(Stored items)
>>>
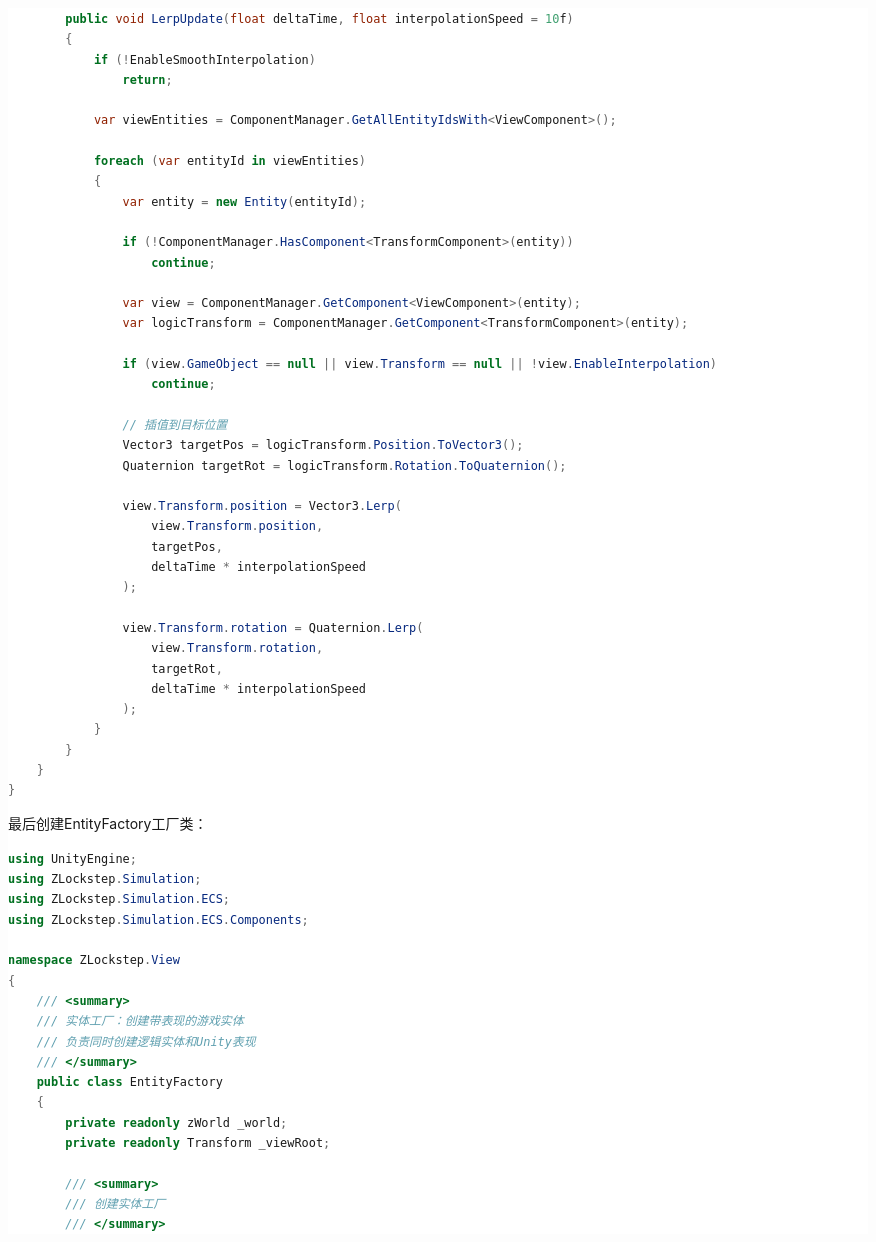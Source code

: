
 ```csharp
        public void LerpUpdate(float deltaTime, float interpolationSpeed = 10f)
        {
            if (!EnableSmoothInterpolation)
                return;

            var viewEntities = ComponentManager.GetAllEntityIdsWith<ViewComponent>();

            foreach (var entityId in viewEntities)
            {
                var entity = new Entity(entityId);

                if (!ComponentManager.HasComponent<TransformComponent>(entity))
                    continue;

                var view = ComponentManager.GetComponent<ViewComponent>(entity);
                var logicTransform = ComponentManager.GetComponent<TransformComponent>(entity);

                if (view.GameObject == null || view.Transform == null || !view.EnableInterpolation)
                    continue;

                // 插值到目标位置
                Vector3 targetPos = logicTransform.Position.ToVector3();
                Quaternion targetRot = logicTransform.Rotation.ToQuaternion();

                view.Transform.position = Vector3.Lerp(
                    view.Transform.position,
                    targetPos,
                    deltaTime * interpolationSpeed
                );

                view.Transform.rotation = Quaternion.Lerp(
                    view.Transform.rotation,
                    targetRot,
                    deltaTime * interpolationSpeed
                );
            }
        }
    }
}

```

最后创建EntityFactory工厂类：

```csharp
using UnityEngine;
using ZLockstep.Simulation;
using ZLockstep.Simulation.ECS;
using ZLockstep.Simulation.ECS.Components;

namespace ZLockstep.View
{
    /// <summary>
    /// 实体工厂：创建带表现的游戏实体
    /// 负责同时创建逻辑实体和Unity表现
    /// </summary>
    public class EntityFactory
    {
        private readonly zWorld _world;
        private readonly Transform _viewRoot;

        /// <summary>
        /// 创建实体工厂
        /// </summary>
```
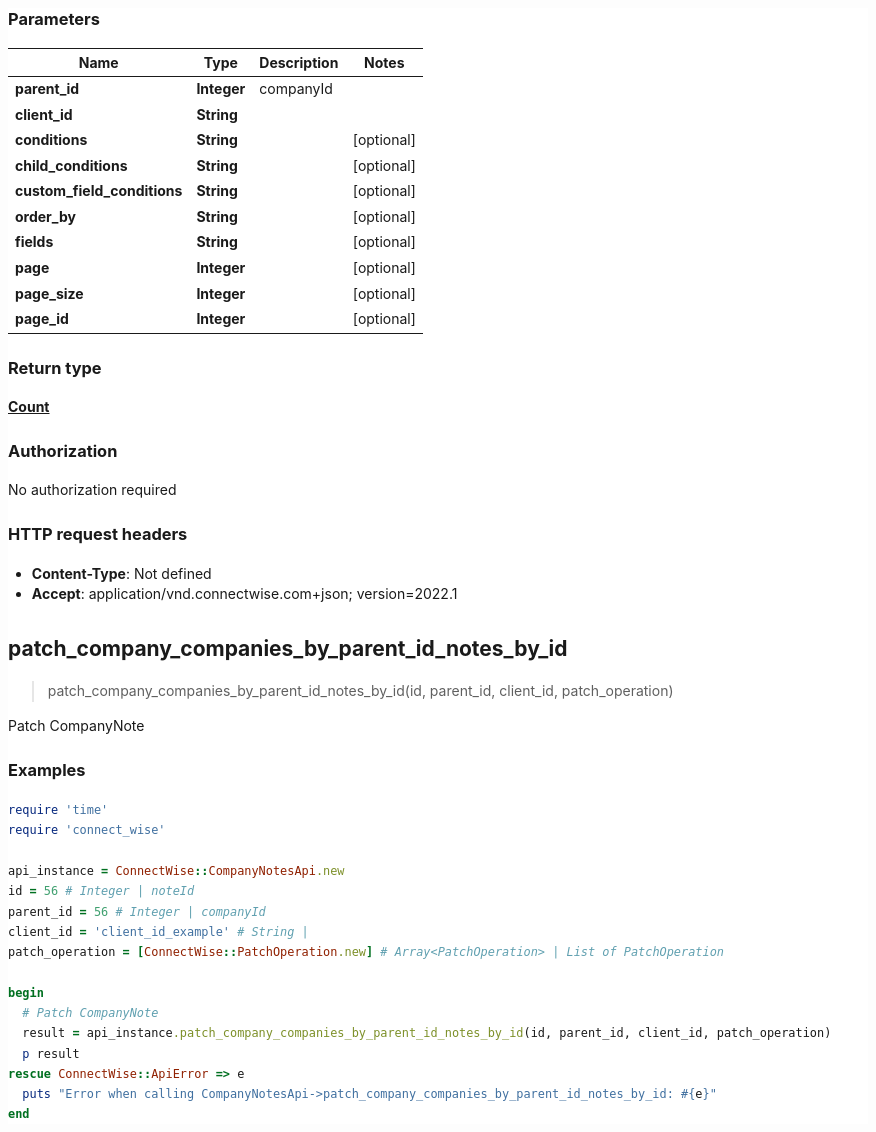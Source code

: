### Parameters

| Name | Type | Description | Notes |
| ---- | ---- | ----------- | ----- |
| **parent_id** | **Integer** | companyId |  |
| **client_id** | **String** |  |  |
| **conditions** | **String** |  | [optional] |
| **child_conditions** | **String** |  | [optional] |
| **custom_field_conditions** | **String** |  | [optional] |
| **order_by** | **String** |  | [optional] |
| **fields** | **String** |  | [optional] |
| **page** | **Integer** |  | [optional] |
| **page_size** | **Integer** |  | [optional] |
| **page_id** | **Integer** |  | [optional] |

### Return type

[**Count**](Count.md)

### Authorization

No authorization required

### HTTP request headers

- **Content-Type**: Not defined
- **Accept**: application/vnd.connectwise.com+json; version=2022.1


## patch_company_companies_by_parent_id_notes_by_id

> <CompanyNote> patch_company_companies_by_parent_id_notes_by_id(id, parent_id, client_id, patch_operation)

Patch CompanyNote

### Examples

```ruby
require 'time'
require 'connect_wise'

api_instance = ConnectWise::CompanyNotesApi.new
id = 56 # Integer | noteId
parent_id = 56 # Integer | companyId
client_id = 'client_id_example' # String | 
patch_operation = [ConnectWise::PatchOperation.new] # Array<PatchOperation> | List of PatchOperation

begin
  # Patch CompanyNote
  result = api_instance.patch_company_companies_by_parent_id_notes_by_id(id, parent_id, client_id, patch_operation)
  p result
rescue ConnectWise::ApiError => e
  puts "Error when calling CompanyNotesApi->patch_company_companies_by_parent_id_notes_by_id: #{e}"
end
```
<<<
TASK REQUIREMENTS: Please repeat every record above exactly, but leave out the pictures.

ANSWER SECTION:
Source code

:
 ```csharp
        public void LerpUpdate(float deltaTime, float interpolationSpeed = 10f)
        {
            if (!EnableSmoothInterpolation)
                return;

            var viewEntities = ComponentManager.GetAllEntityIdsWith<ViewComponent>();

            foreach (var entityId in viewEntities)
            {
                var entity = new Entity(entityId);

                if (!ComponentManager.HasComponent<TransformComponent>(entity))
                    continue;

                var view = ComponentManager.GetComponent<ViewComponent>(entity);
                var logicTransform = ComponentManager.GetComponent<TransformComponent>(entity);

                if (view.GameObject == null || view.Transform == null || !view.EnableInterpolation)
                    continue;

                // 插值到目标位置
                Vector3 targetPos = logicTransform.Position.ToVector3();
                Quaternion targetRot = logicTransform.Rotation.ToQuaternion();

                view.Transform.position = Vector3.Lerp(
                    view.Transform.position,
                    targetPos,
                    deltaTime * interpolationSpeed
                );

                view.Transform.rotation = Quaternion.Lerp(
                    view.Transform.rotation,
                    targetRot,
                    deltaTime * interpolationSpeed
                );
            }
        }
    }
}

```

最后创建EntityFactory工厂类：

```csharp
using UnityEngine;
using ZLockstep.Simulation;
using ZLockstep.Simulation.ECS;
using ZLockstep.Simulation.ECS.Components;

namespace ZLockstep.View
{
    /// <summary>
    /// 实体工厂：创建带表现的游戏实体
    /// 负责同时创建逻辑实体和Unity表现
    /// </summary>
    public class EntityFactory
    {
        private readonly zWorld _world;
        private readonly Transform _viewRoot;

        /// <summary>
        /// 创建实体工厂
        /// </summary>
```
Source code

:### Parameters

| Name | Type | Description | Notes |
| ---- | ---- | ----------- | ----- |
| **parent_id** | **Integer** | companyId |  |
| **client_id** | **String** |  |  |
| **conditions** | **String** |  | [optional] |
| **child_conditions** | **String** |  | [optional] |
| **custom_field_conditions** | **String** |  | [optional] |
| **order_by** | **String** |  | [optional] |
| **fields** | **String** |  | [optional] |
| **page** | **Integer** |  | [optional] |
| **page_size** | **Integer** |  | [optional] |
| **page_id** | **Integer** |  | [optional] |

### Return type

[**Count**](Count.md)

### Authorization

No authorization required

### HTTP request headers

- **Content-Type**: Not defined
- **Accept**: application/vnd.connectwise.com+json; version=2022.1


## patch_company_companies_by_parent_id_notes_by_id

> <CompanyNote> patch_company_companies_by_parent_id_notes_by_id(id, parent_id, client_id, patch_operation)

Patch CompanyNote

### Examples

```ruby
require 'time'
require 'connect_wise'

api_instance = ConnectWise::CompanyNotesApi.new
id = 56 # Integer | noteId
parent_id = 56 # Integer | companyId
client_id = 'client_id_example' # String | 
patch_operation = [ConnectWise::PatchOperation.new] # Array<PatchOperation> | List of PatchOperation

begin
  # Patch CompanyNote
  result = api_instance.patch_company_companies_by_parent_id_notes_by_id(id, parent_id, client_id, patch_operation)
  p result
rescue ConnectWise::ApiError => e
  puts "Error when calling CompanyNotesApi->patch_company_companies_by_parent_id_notes_by_id: #{e}"
end
```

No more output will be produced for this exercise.